Per partecipare a “Io assaggio da casa” e ricevere il kit di assaggio, contattare info@associazioneairo.com

2. Olio su teglia. La mania della focaccia alla Van Gogh

Fare una focaccia fiorita o con turbini di stelle come nel celebre notturno Notte Stellata dipinto da Van Gogh. Praticamente, la pittura reinterpretata con le forme degli ortaggi tagliati e con gli steli delle aromatiche.

È l’ultima mania in fatto di guarnizioni e impazza sul web in una competizione che vede coinvolti blogger, panificatori e golosi qualunque. La chiamano la focaccia à la Van Gogh.

Perché non cimentarsi? La ricetta della più semplice delle focacce ve l’abbiamo data. E poi è una preparazione da condire con gusto e con cura. L’olio, non su tela come in pittura ma su teglia come in cucina, dovrà essere un extravergine scelto.
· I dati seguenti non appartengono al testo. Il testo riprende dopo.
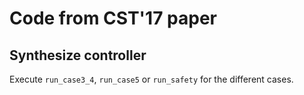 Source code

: # Code from CST'17 paper

## Synthesize controller
Execute `run_case3_4`, `run_case5` or `run_safety` for the different cases.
Magari in accordo con gli ortaggi che decorano la superficie.

3. Le ricette degli chef dell’olio

ricetta olio oliva

Gustare l’olio come un ingrediente del piatto, non come il condimento distratto. Eppure anche in buona parte del mondo degli chef, l’interesse per le potenzialità sensoriali dell’olio nella creazione di nuove ricette è discontinuo. Poco coltivato. Sottovalutato, magari a favore dell’ingrediente eclatante che rende notiziabile un piatto.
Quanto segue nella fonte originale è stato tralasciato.